NOTE Docker image is on the way!

Table of Content

Installation

GPU support

  1. Create the environment:

    conda create -n nmfp python=3.11
    conda activate nmfp
  2. Install CUDA dependencies for TensorFlow 2.13:

    conda install -c conda-forge cudatoolkit=11.8 cudnn=8.8
    mkdir -p $CONDA_PREFIX/etc/conda/activate.d
    echo 'export LD_LIBRARY_PATH=$LD_LIBRARY_PATH:$CONDA_PREFIX/lib/' > $CONDA_PREFIX/etc/conda/activate.d/env_vars.sh

    Note: You might need to log off or reboot your session to apply the changes.

  3. Install faiss and other dependencies:

    conda activate nmfp
    conda install -c conda-forge faiss-gpu=1.7.2
    conda install pyyaml scipy=1.11.4 pandas=2.1.4 matplotlib=3.8
  4. Install TensorFlow:

    pip install tensorflow==2.13

    Verify installation:

    python -c "import os; os.environ['TF_CPP_MIN_LOG_LEVEL'] = '3'; import tensorflow as tf; print('Num GPUs Available: ', len(tf.config.list_physical_devices('GPU')))"
  5. Install essentia:

    pip install essentia==2.1b6.dev1110

Error: Can't find libdevice directory ${CUDA_DIR}/nvvm/libdevice

If you get this error, you need to follow these steps.

conda install -c nvidia cuda-nvcc --yes
mkdir -p $CONDA_PREFIX/lib/nvvm/libdevice/
cp -p $CONDA_PREFIX/lib/libdevice.10.bc $CONDA_PREFIX/lib/nvvm/libdevice/
export XLA_FLAGS=--xla_gpu_cuda_data_dir=$CONDA_PREFIX/lib

CPU only

  1. Create the environment:

    conda create -n nmfp python=3.11
    conda activate nmfp
  2. Add LD_LIBRARY_PATH to the path:

    mkdir -p $CONDA_PREFIX/etc/conda/activate.d
    echo 'export LD_LIBRARY_PATH=$LD_LIBRARY_PATH:$CONDA_PREFIX/lib/' > $CONDA_PREFIX/etc/conda/activate.d/env_vars.sh

    Note: You need to log off and log in again.

  3. Install dependencies:

    conda activate nmfp
    conda install -c conda-forge faiss-cpu=1.7.2
    conda install pyyaml scipy=1.11.4 pandas=2.1.4 matplotlib=3.8
    pip install tensorflow-cpu==2.13
    pip install essentia==2.1b6.dev1110

Dataset

For music, we use the FMA dataset, for audio degradation we use multiple publicly available datasets. For downloading the processed data that were used in our experiments or reading the instructions on how we created the data, follow read the reminder of this section.

Re-create the Dataset

This README file contains the steps to reproduce the dataset. The same folder contains all the code to process and split data. This notebook analyzes NAFP's and ours audio degradation files in detail and creates the splits.

Download the Dataset

Soon we will host the processed data on Zenodo! Until then, please refer to: README.

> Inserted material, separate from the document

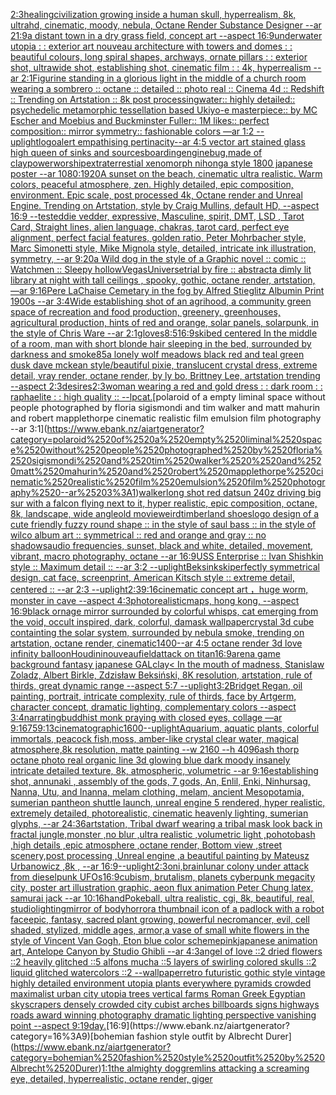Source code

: [2:3](https://www.ebank.nz/aiartgenerator?category=2%3A3)[healing](https://www.ebank.nz/aiartgenerator?category=healing)[civilization growing inside a human skull, hyperrealism, 8k, ultrahd, cinematic, moody, nebula, Octane Render Substance Designer --ar 21:9](https://www.ebank.nz/aiartgenerator?category=civilization%2520growing%2520inside%2520a%2520human%2520skull%2C%2520hyperrealism%2C%25208k%2C%2520ultrahd%2C%2520cinematic%2C%2520moody%2C%2520nebula%2C%2520Octane%2520Render%2520Substance%2520Designer%2520--ar%252021%3A9)[a distant town in a dry grass field, concept art --aspect 16:9](https://www.ebank.nz/aiartgenerator?category=a%2520distant%2520town%2520in%2520a%2520dry%2520grass%2520field%2C%2520concept%2520art%2520--aspect%252016%3A9)[underwater utopia : : exterior art nouveau architecture with towers and domes : : beautiful colours, long spiral shapes, archways, ornate pillars : : exterior shot, ultrawide shot, establishing shot, cinematic film : : 4k, hyperrealism --ar 2:1](https://www.ebank.nz/aiartgenerator?category=underwater%2520utopia%2520%3A%2520%3A%2520exterior%2520art%2520nouveau%2520architecture%2520with%2520towers%2520and%2520domes%2520%3A%2520%3A%2520beautiful%2520colours%2C%2520long%2520spiral%2520shapes%2C%2520archways%2C%2520ornate%2520pillars%2520%3A%2520%3A%2520exterior%2520shot%2C%2520ultrawide%2520shot%2C%2520establishing%2520shot%2C%2520cinematic%2520film%2520%3A%2520%3A%25204k%2C%2520hyperrealism%2520--ar%25202%3A1)[Figurine standing in a glorious light in the middle of a church room wearing a sombrero :: octane :: detailed :: photo real :: Cinema 4d :: Redshift :: Trending on Artstation :: 8k post processing](https://www.ebank.nz/aiartgenerator?category=Figurine%2520standing%2520in%2520a%2520glorious%2520light%2520in%2520the%2520middle%2520of%2520a%2520church%2520room%2520wearing%2520a%2520sombrero%2520%3A%3A%2520octane%2520%3A%3A%2520detailed%2520%3A%3A%2520photo%2520real%2520%3A%3A%2520Cinema%25204d%2520%3A%3A%2520Redshift%2520%3A%3A%2520Trending%2520on%2520Artstation%2520%3A%3A%25208k%2520post%2520processing)[water:: highly detailed:: psychedelic metamorphic tessellation based Ukiyo-e masterpiece:: by MC Escher and Moebius and Buckminster Fuller:: 1M likes:: perfect composition:: mirror symmetry:: fashionable colors  —ar 1:2 --uplight](https://www.ebank.nz/aiartgenerator?category=water%3A%3A%2520highly%2520detailed%3A%3A%2520psychedelic%2520metamorphic%2520tessellation%2520based%2520Ukiyo-e%2520masterpiece%3A%3A%2520by%2520MC%2520Escher%2520and%2520Moebius%2520and%2520Buckminster%2520Fuller%3A%3A%25201M%2520likes%3A%3A%2520perfect%2520composition%3A%3A%2520mirror%2520symmetry%3A%3A%2520fashionable%2520colors%2520%2520%E2%80%94ar%25201%3A2%2520--uplight)[logo](https://www.ebank.nz/aiartgenerator?category=logo)[alert empathising pertinacity](https://www.ebank.nz/aiartgenerator?category=alert%2520empathising%2520pertinacity)[--ar 4:5 vector art stained glass high queen of sinks and sources](https://www.ebank.nz/aiartgenerator?category=--ar%25204%3A5%2520vector%2520art%2520stained%2520glass%2520high%2520queen%2520of%2520sinks%2520and%2520sources)[boarding](https://www.ebank.nz/aiartgenerator?category=boarding)[engine](https://www.ebank.nz/aiartgenerator?category=engine)[bug,made of clay](https://www.ebank.nz/aiartgenerator?category=bug%2Cmade%2520of%2520clay)[power](https://www.ebank.nz/aiartgenerator?category=power)[worship](https://www.ebank.nz/aiartgenerator?category=worship)[extraterrestial xenomorph nihonga style 1800 japanese poster --ar 1080:1920](https://www.ebank.nz/aiartgenerator?category=extraterrestial%2520xenomorph%2520nihonga%2520style%25201800%2520japanese%2520poster%2520--ar%25201080%3A1920)[A sunset on the beach, cinematic ultra realistic. Warm colors, peaceful atmosphere, zen. Highly detailed, epic composition, environment. Epic scale, post processed 4k, Octane render and Unreal Engine. Trending on Artstation, style by Craig Mullins, default HD, --aspect 16:9 --test](https://www.ebank.nz/aiartgenerator?category=A%2520sunset%2520on%2520the%2520beach%2C%2520cinematic%2520ultra%2520realistic.%2520Warm%2520colors%2C%2520peaceful%2520atmosphere%2C%2520zen.%2520Highly%2520detailed%2C%2520epic%2520composition%2C%2520environment.%2520Epic%2520scale%2C%2520post%2520processed%25204k%2C%2520Octane%2520render%2520and%2520Unreal%2520Engine.%2520Trending%2520on%2520Artstation%2C%2520style%2520by%2520Craig%2520Mullins%2C%2520default%2520HD%2C%2520--aspect%252016%3A9%2520--test)[eddie vedder, expressive, Masculine, spirit, DMT, LSD , Tarot Card, Straight lines, alien language, chakras, tarot card, perfect eye alignment, perfect facial features, golden ratio, Peter Mohrbacher style, Marc Simonetti style, Mike Mignola style, detailed, intricate ink illustration, symmetry, --ar 9:20](https://www.ebank.nz/aiartgenerator?category=eddie%2520vedder%2C%2520expressive%2C%2520Masculine%2C%2520spirit%2C%2520DMT%2C%2520LSD%2520%2C%2520Tarot%2520Card%2C%2520Straight%2520lines%2C%2520alien%2520language%2C%2520chakras%2C%2520tarot%2520card%2C%2520perfect%2520eye%2520alignment%2C%2520perfect%2520facial%2520features%2C%2520golden%2520ratio%2C%2520Peter%2520Mohrbacher%2520style%2C%2520Marc%2520Simonetti%2520style%2C%2520Mike%2520Mignola%2520style%2C%2520detailed%2C%2520intricate%2520ink%2520illustration%2C%2520symmetry%2C%2520--ar%25209%3A20)[a Wild dog in the style of a Graphic novel :: comic :: Watchmen :: Sleepy hollow](https://www.ebank.nz/aiartgenerator?category=a%2520Wild%2520dog%2520in%2520the%2520style%2520of%2520a%2520Graphic%2520novel%2520%3A%3A%2520comic%2520%3A%3A%2520Watchmen%2520%3A%3A%2520Sleepy%2520hollow)[Vegas](https://www.ebank.nz/aiartgenerator?category=Vegas)[Universe](https://www.ebank.nz/aiartgenerator?category=Universe)[trial by fire :: abstract](https://www.ebank.nz/aiartgenerator?category=trial%2520by%2520fire%2520%3A%3A%2520abstract)[a dimly lit library at night with tall ceilings , spooky, gothic, octane render, artstation, —ar 9:16](https://www.ebank.nz/aiartgenerator?category=a%2520dimly%2520lit%2520library%2520at%2520night%2520with%2520tall%2520ceilings%2520%2C%2520spooky%2C%2520gothic%2C%2520octane%2520render%2C%2520artstation%2C%2520%E2%80%94ar%25209%3A16)[Pere LaChaise Cemetary in the fog  by Alfred Stieglitz Albumin Print 1900s --ar 3:4](https://www.ebank.nz/aiartgenerator?category=Pere%2520LaChaise%2520Cemetary%2520in%2520the%2520fog%2520%2520by%2520Alfred%2520Stieglitz%2520Albumin%2520Print%25201900s%2520--ar%25203%3A4)[Wide establishing shot of an agrihood, a community green space of recreation and food production, greenery, greenhouses, agricultural production, hints of red and orange, solar panels, solarpunk, in the style of Chris Ware --ar 2:1](https://www.ebank.nz/aiartgenerator?category=Wide%2520establishing%2520shot%2520of%2520an%2520agrihood%2C%2520a%2520community%2520green%2520space%2520of%2520recreation%2520and%2520food%2520production%2C%2520greenery%2C%2520greenhouses%2C%2520agricultural%2520production%2C%2520hints%2520of%2520red%2520and%2520orange%2C%2520solar%2520panels%2C%2520solarpunk%2C%2520in%2520the%2520style%2520of%2520Chris%2520Ware%2520--ar%25202%3A1)[gloves](https://www.ebank.nz/aiartgenerator?category=gloves)[8:5](https://www.ebank.nz/aiartgenerator?category=8%3A5)[16:9](https://www.ebank.nz/aiartgenerator?category=16%3A9)[ski](https://www.ebank.nz/aiartgenerator?category=ski)[bed centered In the middle of a room, man with short blonde hair  sleeping in the bed, surrounded by darkness and smoke](https://www.ebank.nz/aiartgenerator?category=bed%2520centered%2520In%2520the%2520middle%2520of%2520a%2520room%2C%2520man%2520with%2520short%2520blonde%2520hair%2520%2520sleeping%2520in%2520the%2520bed%2C%2520surrounded%2520by%2520darkness%2520and%2520smoke)[85](https://www.ebank.nz/aiartgenerator?category=85)[a lonely wolf meadows black red and teal green dusk dave mckean style](https://www.ebank.nz/aiartgenerator?category=a%2520lonely%2520wolf%2520meadows%2520black%2520red%2520and%2520teal%2520green%2520dusk%2520dave%2520mckean%2520style)[/beautiful pixie, translucent crystal dress, extreme detail, vray render, octane render, by ly bo, Brittney Lee, artstation trending --aspect 2:3](https://www.ebank.nz/aiartgenerator?category=/beautiful%2520pixie%2C%2520translucent%2520crystal%2520dress%2C%2520extreme%2520detail%2C%2520vray%2520render%2C%2520octane%2520render%2C%2520by%2520ly%2520bo%2C%2520Brittney%2520Lee%2C%2520artstation%2520trending%2520--aspect%25202%3A3)[desires](https://www.ebank.nz/aiartgenerator?category=desires)[2:3](https://www.ebank.nz/aiartgenerator?category=2%3A3)[woman wearing a red and gold dress : : dark room : : raphaelite : : high quality :: --lp](https://www.ebank.nz/aiartgenerator?category=woman%2520wearing%2520a%2520red%2520and%2520gold%2520dress%2520%3A%2520%3A%2520dark%2520room%2520%3A%2520%3A%2520raphaelite%2520%3A%2520%3A%2520high%2520quality%2520%3A%3A%2520--lp)[cat.](https://www.ebank.nz/aiartgenerator?category=cat.)[polaroid of a empty liminal space without people photographed by floria sigismondi and tim walker  and matt mahurin and robert mapplethorpe cinematic realistic film emulsion film photography --ar 3:1](https://www.ebank.nz/aiartgenerator?category=polaroid%2520of%2520a%2520empty%2520liminal%2520space%2520without%2520people%2520photographed%2520by%2520floria%2520sigismondi%2520and%2520tim%2520walker%2520%2520and%2520matt%2520mahurin%2520and%2520robert%2520mapplethorpe%2520cinematic%2520realistic%2520film%2520emulsion%2520film%2520photography%2520--ar%25203%3A1)[walker](https://www.ebank.nz/aiartgenerator?category=walker)[long shot red datsun 240z driving big sur with a falcon flying next to it, hyper realistic, epic composition, octane, 8k, landscape, wide angle](https://www.ebank.nz/aiartgenerator?category=long%2520shot%2520red%2520datsun%2520240z%2520driving%2520big%2520sur%2520with%2520a%2520falcon%2520flying%2520next%2520to%2520it%2C%2520hyper%2520realistic%2C%2520epic%2520composition%2C%2520octane%2C%25208k%2C%2520landscape%2C%2520wide%2520angle)[old movie](https://www.ebank.nz/aiartgenerator?category=old%2520movie)[weird](https://www.ebank.nz/aiartgenerator?category=weird)[timberland shoes](https://www.ebank.nz/aiartgenerator?category=timberland%2520shoes)[logo design of a cute friendly fuzzy round shape :: in the style of saul bass :: in the style of wilco album art :: symmetrical :: red and orange and gray  :: no shadows](https://www.ebank.nz/aiartgenerator?category=logo%2520design%2520of%2520a%2520cute%2520friendly%2520fuzzy%2520round%2520shape%2520%3A%3A%2520in%2520the%2520style%2520of%2520saul%2520bass%2520%3A%3A%2520in%2520the%2520style%2520of%2520wilco%2520album%2520art%2520%3A%3A%2520symmetrical%2520%3A%3A%2520red%2520and%2520orange%2520and%2520gray%2520%2520%3A%3A%2520no%2520shadows)[audio frequencies, sunset, black and white, detailed, movement, vibrant, macro photography, octane --ar 16:9](https://www.ebank.nz/aiartgenerator?category=audio%2520frequencies%2C%2520sunset%2C%2520black%2520and%2520white%2C%2520detailed%2C%2520movement%2C%2520vibrant%2C%2520macro%2520photography%2C%2520octane%2520--ar%252016%3A9)[USS Enterprise :: Ivan Shishkin style :: Maximum detail :: --ar 3:2 --uplight](https://www.ebank.nz/aiartgenerator?category=USS%2520Enterprise%2520%3A%3A%2520Ivan%2520Shishkin%2520style%2520%3A%3A%2520Maximum%2520detail%2520%3A%3A%2520--ar%25203%3A2%2520--uplight)[Beksinkski](https://www.ebank.nz/aiartgenerator?category=Beksinkski)[perfectly symmetrical design, cat face, screenprint, American Kitsch style :: extreme detail, centered :: --ar 2:3 --uplight](https://www.ebank.nz/aiartgenerator?category=perfectly%2520symmetrical%2520design%2C%2520cat%2520face%2C%2520screenprint%2C%2520American%2520Kitsch%2520style%2520%3A%3A%2520extreme%2520detail%2C%2520centered%2520%3A%3A%2520--ar%25202%3A3%2520--uplight)[2:3](https://www.ebank.nz/aiartgenerator?category=2%3A3)[9:16](https://www.ebank.nz/aiartgenerator?category=9%3A16)[cinematic concept art ，huge worm, monster in cave  --aspect 4:3](https://www.ebank.nz/aiartgenerator?category=cinematic%2520concept%2520art%2520%EF%BC%8Chuge%2520worm%2C%2520monster%2520in%2520cave%2520%2520--aspect%25204%3A3)[photorealistic](https://www.ebank.nz/aiartgenerator?category=photorealistic)[maps,  hong kong,   --aspect 16:9](https://www.ebank.nz/aiartgenerator?category=maps%2C%2520%2520hong%2520kong%2C%2520%2520%2520--aspect%252016%3A9)[black ornage mirror surrounded by colorful whisps, cat emerging from the void, occult inspired, dark, colorful, damask wallpaper](https://www.ebank.nz/aiartgenerator?category=black%2520ornage%2520mirror%2520surrounded%2520by%2520colorful%2520whisps%2C%2520cat%2520emerging%2520from%2520the%2520void%2C%2520occult%2520inspired%2C%2520dark%2C%2520colorful%2C%2520damask%2520wallpaper)[crystal 3d cube containting the solar system, surrounded by nebula smoke, trending on artstation, octane render, cinematic](https://www.ebank.nz/aiartgenerator?category=crystal%25203d%2520cube%2520containting%2520the%2520solar%2520system%2C%2520surrounded%2520by%2520nebula%2520smoke%2C%2520trending%2520on%2520artstation%2C%2520octane%2520render%2C%2520cinematic)[1400](https://www.ebank.nz/aiartgenerator?category=1400)[--ar 4:5 octane render 3d love infinity balloon](https://www.ebank.nz/aiartgenerator?category=--ar%25204%3A5%2520octane%2520render%25203d%2520love%2520infinity%2520balloon)[Houdini](https://www.ebank.nz/aiartgenerator?category=Houdini)[nouveau](https://www.ebank.nz/aiartgenerator?category=nouveau)[field](https://www.ebank.nz/aiartgenerator?category=field)[attack on titan](https://www.ebank.nz/aiartgenerator?category=attack%2520on%2520titan)[16:9](https://www.ebank.nz/aiartgenerator?category=16%3A9)[arena  game background fantasy japanese GAL](https://www.ebank.nz/aiartgenerator?category=arena%2520%2520game%2520background%2520fantasy%2520japanese%2520GAL)[clay](https://www.ebank.nz/aiartgenerator?category=clay)[< In the mouth of madness, Stanislaw Zoladz, Albert Birkle, Zdzisław Beksiński, 8K resolution, artstation, rule of thirds, great dynamic range --aspect 5:7 --uplight](https://www.ebank.nz/aiartgenerator?category=%3C%2520In%2520the%2520mouth%2520of%2520madness%2C%2520Stanislaw%2520Zoladz%2C%2520Albert%2520Birkle%2C%2520Zdzis%C5%82aw%2520Beksi%C5%84ski%2C%25208K%2520resolution%2C%2520artstation%2C%2520rule%2520of%2520thirds%2C%2520great%2520dynamic%2520range%2520--aspect%25205%3A7%2520--uplight)[3:2](https://www.ebank.nz/aiartgenerator?category=3%3A2)[Bridget Regan, oil painting, portrait, intricate complexity, rule of thirds, face by Artgerm, character concept, dramatic lighting, complementary colors --aspect 3:4](https://www.ebank.nz/aiartgenerator?category=Bridget%2520Regan%2C%2520oil%2520painting%2C%2520portrait%2C%2520intricate%2520complexity%2C%2520rule%2520of%2520thirds%2C%2520face%2520by%2520Artgerm%2C%2520character%2520concept%2C%2520dramatic%2520lighting%2C%2520complementary%2520colors%2520--aspect%25203%3A4)[narrating](https://www.ebank.nz/aiartgenerator?category=narrating)[buddhist monk praying with closed eyes, collage —ar 9:16](https://www.ebank.nz/aiartgenerator?category=buddhist%2520monk%2520praying%2520with%2520closed%2520eyes%2C%2520collage%2520%E2%80%94ar%25209%3A16)[75](https://www.ebank.nz/aiartgenerator?category=75)[9:13](https://www.ebank.nz/aiartgenerator?category=9%3A13)[cinematographic](https://www.ebank.nz/aiartgenerator?category=cinematographic)[1600](https://www.ebank.nz/aiartgenerator?category=1600)[--uplight](https://www.ebank.nz/aiartgenerator?category=--uplight)[Aquarium, aquatic plants, colorful immortals, peacock fish,moss, amber-like crystal clear water, magical atmosphere,8k resolution, matte painting  --w 2160  --h 4096](https://www.ebank.nz/aiartgenerator?category=Aquarium%2C%2520aquatic%2520plants%2C%2520colorful%2520immortals%2C%2520peacock%2520fish%2Cmoss%2C%2520amber-like%2520crystal%2520clear%2520water%2C%2520magical%2520atmosphere%2C8k%2520resolution%2C%2520matte%2520painting%2520%2520--w%25202160%2520%2520--h%25204096)[ash thorp octane photo real organic line 3d glowing blue dark moody insanely intricate detailed texture, 8k, atmospheric, volumetric --ar 9:16](https://www.ebank.nz/aiartgenerator?category=ash%2520thorp%2520octane%2520photo%2520real%2520organic%2520line%25203d%2520glowing%2520blue%2520dark%2520moody%2520insanely%2520intricate%2520detailed%2520texture%2C%25208k%2C%2520atmospheric%2C%2520volumetric%2520--ar%25209%3A16)[establishing shot, annunaki ,  assembly of the gods, 7 gods, An, Enlil, Enki, Ninhursag, Nanna, Utu, and Inanna, melam clothing, melam, ancient Mesopotamia, sumerian pantheon shuttle launch, unreal engine 5 rendered, hyper realistic,  extremely detailed, photorealistic,  cinematic heavenly lighting, sumerian glyphs, --ar 24:36](https://www.ebank.nz/aiartgenerator?category=establishing%2520shot%2C%2520annunaki%2520%2C%2520%2520assembly%2520of%2520the%2520gods%2C%25207%2520gods%2C%2520An%2C%2520Enlil%2C%2520Enki%2C%2520Ninhursag%2C%2520Nanna%2C%2520Utu%2C%2520and%2520Inanna%2C%2520melam%2520clothing%2C%2520melam%2C%2520ancient%2520Mesopotamia%2C%2520sumerian%2520pantheon%2520shuttle%2520launch%2C%2520unreal%2520engine%25205%2520rendered%2C%2520hyper%2520realistic%2C%2520%2520extremely%2520detailed%2C%2520photorealistic%2C%2520%2520cinematic%2520heavenly%2520lighting%2C%2520sumerian%2520glyphs%2C%2520--ar%252024%3A36)[artstation, Tribal dwarf wearing a tribal mask look back in fractal jungle,monster ,no blur ,ultra realistic ,volumetric light ,pohotobash ,high details ,epic atmosphere ,octane render, Bottom view ,street scenery,post processing ,Unreal engine ,a beautiful painting by Mateusz Urbanowicz ,8k , --ar 16:9](https://www.ebank.nz/aiartgenerator?category=artstation%2C%2520Tribal%2520dwarf%2520wearing%2520a%2520tribal%2520mask%2520look%2520back%2520in%2520fractal%2520jungle%2Cmonster%2520%2Cno%2520blur%2520%2Cultra%2520realistic%2520%2Cvolumetric%2520light%2520%2Cpohotobash%2520%2Chigh%2520details%2520%2Cepic%2520atmosphere%2520%2Coctane%2520render%2C%2520Bottom%2520view%2520%2Cstreet%2520scenery%2Cpost%2520processing%2520%2CUnreal%2520engine%2520%2Ca%2520beautiful%2520painting%2520by%2520Mateusz%2520Urbanowicz%2520%2C8k%2520%2C%2520--ar%252016%3A9)[--uplight](https://www.ebank.nz/aiartgenerator?category=--uplight)[2:3](https://www.ebank.nz/aiartgenerator?category=2%3A3)[oni,brain](https://www.ebank.nz/aiartgenerator?category=oni%2Cbrain)[lunar colony under attack from dieselpunk UFOs](https://www.ebank.nz/aiartgenerator?category=lunar%2520colony%2520under%2520attack%2520from%2520dieselpunk%2520UFOs)[16:9](https://www.ebank.nz/aiartgenerator?category=16%3A9)[cubism, brutalism, planets cyberpunk megacity city, poster art illustration graphic, aeon flux animation Peter Chung latex, samurai jack --ar 10:16](https://www.ebank.nz/aiartgenerator?category=cubism%2C%2520brutalism%2C%2520planets%2520cyberpunk%2520megacity%2520city%2C%2520poster%2520art%2520illustration%2520graphic%2C%2520aeon%2520flux%2520animation%2520Peter%2520Chung%2520latex%2C%2520samurai%2520jack%2520--ar%252010%3A16)[hand](https://www.ebank.nz/aiartgenerator?category=hand)[Pokeball, ultra realistic, cgi, 8k, beautiful, real, studiolighting](https://www.ebank.nz/aiartgenerator?category=Pokeball%2C%2520ultra%2520realistic%2C%2520cgi%2C%25208k%2C%2520beautiful%2C%2520real%2C%2520studiolighting)[mirror of bodyhorror](https://www.ebank.nz/aiartgenerator?category=mirror%2520of%2520bodyhorror)[a thumbnail icon of a padlock with a robot face](https://www.ebank.nz/aiartgenerator?category=a%2520thumbnail%2520icon%2520of%2520a%2520padlock%2520with%2520a%2520robot%2520face)[epic, fantasy, sacred plant growing, powerful necromancer, evil, cell shaded, stylized, middle ages, armor,](https://www.ebank.nz/aiartgenerator?category=epic%2C%2520fantasy%2C%2520sacred%2520plant%2520growing%2C%2520powerful%2520necromancer%2C%2520evil%2C%2520cell%2520shaded%2C%2520stylized%2C%2520middle%2520ages%2C%2520armor%2C)[a vase of small white flowers in the style of Vincent Van Gogh, Eton blue color scheme](https://www.ebank.nz/aiartgenerator?category=a%2520vase%2520of%2520small%2520white%2520flowers%2520in%2520the%2520style%2520of%2520Vincent%2520Van%2520Gogh%2C%2520Eton%2520blue%2520color%2520scheme)[pink](https://www.ebank.nz/aiartgenerator?category=pink)[japanese animation art, Antelope Canyon by Studio Ghibli --ar 4:3](https://www.ebank.nz/aiartgenerator?category=japanese%2520animation%2520art%2C%2520Antelope%2520Canyon%2520by%2520Studio%2520Ghibli%2520--ar%25204%3A3)[angel of love ::2 dried flowers ::2 heavily glitched ::5 alfons mucha ::5 layers of swirling colored skulls ::2 liquid glitched watercolors ::2 --wallpaper](https://www.ebank.nz/aiartgenerator?category=angel%2520of%2520love%2520%3A%3A2%2520dried%2520flowers%2520%3A%3A2%2520heavily%2520glitched%2520%3A%3A5%2520alfons%2520mucha%2520%3A%3A5%2520layers%2520of%2520swirling%2520colored%2520skulls%2520%3A%3A2%2520liquid%2520glitched%2520watercolors%2520%3A%3A2%2520--wallpaper)[retro futuristic gothic style vintage highly detailed environment utopia plants everywhere pyramids crowded maximalist urban city utopia trees  vertical farms Roman Greek Egyptian skyscrapers densely crowded city cubist arches billboards signs highways roads award winning photography dramatic lighting perspective vanishing point --aspect 9:19](https://www.ebank.nz/aiartgenerator?category=retro%2520futuristic%2520gothic%2520style%2520vintage%2520highly%2520detailed%2520environment%2520utopia%2520plants%2520everywhere%2520pyramids%2520crowded%2520maximalist%2520urban%2520city%2520utopia%2520trees%2520%2520vertical%2520farms%2520Roman%2520Greek%2520Egyptian%2520skyscrapers%2520densely%2520crowded%2520city%2520cubist%2520arches%2520billboards%2520signs%2520highways%2520roads%2520award%2520winning%2520photography%2520dramatic%2520lighting%2520perspective%2520vanishing%2520point%2520--aspect%25209%3A19)[day.](https://www.ebank.nz/aiartgenerator?category=day.)[16:9](https://www.ebank.nz/aiartgenerator?category=16%3A9)[bohemian fashion style outfit by Albrecht Durer](https://www.ebank.nz/aiartgenerator?category=bohemian%2520fashion%2520style%2520outfit%2520by%2520Albrecht%2520Durer)[1:1](https://www.ebank.nz/aiartgenerator?category=1%3A1)[the almighty dog](https://www.ebank.nz/aiartgenerator?category=the%2520almighty%2520dog)[gremlins attacking a screaming eye, detailed, hyperrealistic, octane render, giger](https://www.ebank.nz/aiartgenerator?category=gremlins%2520attacking%2520a%2520screaming%2520eye%2C%2520detailed%2C%2520hyperrealistic%2C%2520octane%2520render%2C%2520giger)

Download Pre-trained Fingerprinters

You can find the pre-trained fingerprinters described in the paper in our drive folder. TODO: add the models to Essentia.

Models

NOTE: To run B0a, B1a, and B1b models you need to use the original NAFP repository. We provide the B1a and B1b models that we trained, however, to download B0a (trained by the NAFP authors) you should also refer to their repository.

Train a Fingerprinter

We use YAML config files to define the architecture, model, data, and training parameters. Below is an example of how to train a model using the config file config/default_nmfp.yaml. Training logs and model checkpoints will be saved to the directory specified in the config (cfg['MODEL']['LOG_ROOT_DIR']). The trained model's configuration will be saved next to the weights.

Example usage:

(nmfp) CUDA_VISIBLE_DEVICES=0 python train.py config/default_nmfp.yaml

For more information:

(nmfp) [oaraz@hpcmtg1 nafp_pp]$ python train.py -h

usage: train.py [-h] [--max_epoch MAX_EPOCH] [--cpu_n_workers CPU_N_WORKERS] [--cpu_max_que CPU_MAX_QUE] [--deterministic] [--reduce_tracks REDUCE_TRACKS] config_path

Train a neural audio fingerprinter.

positional arguments:
  config_path           Path to the model and training configuation file.

options:
  -h, --help            show this help message and exit
  --max_epoch MAX_EPOCH
                        Maximum epochs to train. By default uses the value in the config file. Can be used to continue training. If provided it will override the config file. (default: None)
  --cpu_n_workers CPU_N_WORKERS
                        Number of workers for data loading. (default: 10)
  --cpu_max_que CPU_MAX_QUE
                        Max queue size for data loading. (default: 20)
  --deterministic       Set the CUDA operations to be deterministic for the price of slow computations. (default: False)
  --reduce_tracks REDUCE_TRACKS
                        Reduce training tracks size to this percentage. 100 uses all the tracks. (default: 100)

Create Fingerprints

Once you have a trained fingerprinter, you can use it to generate fingerprints. This step is separated from retrieval, therefore you need to specify if the input audio is for creating a database or for querying against an existing database. This script will create a single memmap file for the whole database and individual .npy files for the query tracks' fingerprints. You must provide at least the query audio or the database audio to the script.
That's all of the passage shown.